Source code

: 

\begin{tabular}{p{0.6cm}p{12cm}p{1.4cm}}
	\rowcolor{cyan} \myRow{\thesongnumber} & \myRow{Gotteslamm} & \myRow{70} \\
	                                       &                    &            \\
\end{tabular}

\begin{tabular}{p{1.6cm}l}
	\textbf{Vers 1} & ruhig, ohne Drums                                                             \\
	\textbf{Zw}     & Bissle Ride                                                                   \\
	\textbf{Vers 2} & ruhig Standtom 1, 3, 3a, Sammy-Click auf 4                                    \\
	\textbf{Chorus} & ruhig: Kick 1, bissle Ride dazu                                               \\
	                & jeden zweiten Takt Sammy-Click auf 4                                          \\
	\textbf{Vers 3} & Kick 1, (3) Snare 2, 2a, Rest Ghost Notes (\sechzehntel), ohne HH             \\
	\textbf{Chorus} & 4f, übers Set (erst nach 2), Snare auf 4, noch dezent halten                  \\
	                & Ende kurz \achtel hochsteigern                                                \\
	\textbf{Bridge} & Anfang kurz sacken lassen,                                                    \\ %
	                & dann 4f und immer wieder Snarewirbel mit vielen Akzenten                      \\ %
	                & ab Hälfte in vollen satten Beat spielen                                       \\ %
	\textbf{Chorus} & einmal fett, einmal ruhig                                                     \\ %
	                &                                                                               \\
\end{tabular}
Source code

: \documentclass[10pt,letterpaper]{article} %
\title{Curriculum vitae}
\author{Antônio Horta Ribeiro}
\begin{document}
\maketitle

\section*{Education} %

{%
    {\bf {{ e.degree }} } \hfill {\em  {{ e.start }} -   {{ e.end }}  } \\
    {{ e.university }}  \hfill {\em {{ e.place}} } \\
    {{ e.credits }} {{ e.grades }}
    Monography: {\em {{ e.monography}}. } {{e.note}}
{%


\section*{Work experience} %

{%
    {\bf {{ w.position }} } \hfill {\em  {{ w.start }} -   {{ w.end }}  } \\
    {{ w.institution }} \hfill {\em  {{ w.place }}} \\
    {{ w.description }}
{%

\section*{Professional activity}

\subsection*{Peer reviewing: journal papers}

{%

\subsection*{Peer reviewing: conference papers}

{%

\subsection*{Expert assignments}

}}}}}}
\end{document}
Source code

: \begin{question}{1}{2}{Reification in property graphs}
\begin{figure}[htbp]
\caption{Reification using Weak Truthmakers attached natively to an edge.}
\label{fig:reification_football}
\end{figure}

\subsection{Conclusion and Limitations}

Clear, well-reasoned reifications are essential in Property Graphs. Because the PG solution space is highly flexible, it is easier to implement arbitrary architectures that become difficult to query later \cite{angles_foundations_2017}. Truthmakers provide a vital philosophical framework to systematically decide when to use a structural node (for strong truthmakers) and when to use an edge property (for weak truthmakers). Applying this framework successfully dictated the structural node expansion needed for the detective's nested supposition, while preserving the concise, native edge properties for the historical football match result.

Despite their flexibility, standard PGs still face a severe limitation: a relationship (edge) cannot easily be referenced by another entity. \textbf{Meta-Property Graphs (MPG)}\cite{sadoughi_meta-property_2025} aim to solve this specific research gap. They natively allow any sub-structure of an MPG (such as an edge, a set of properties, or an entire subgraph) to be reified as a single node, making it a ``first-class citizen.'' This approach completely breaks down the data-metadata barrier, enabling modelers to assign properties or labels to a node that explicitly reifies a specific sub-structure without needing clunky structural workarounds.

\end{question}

● ● ●

Prompt: Collect every line with the string "place" from the records, and copy each.

Expected answer:
    {{ e.university }}  \hfill {\em {{ e.place}} } \\
    {{ w.institution }} \hfill {\em  {{ w.place }}} \\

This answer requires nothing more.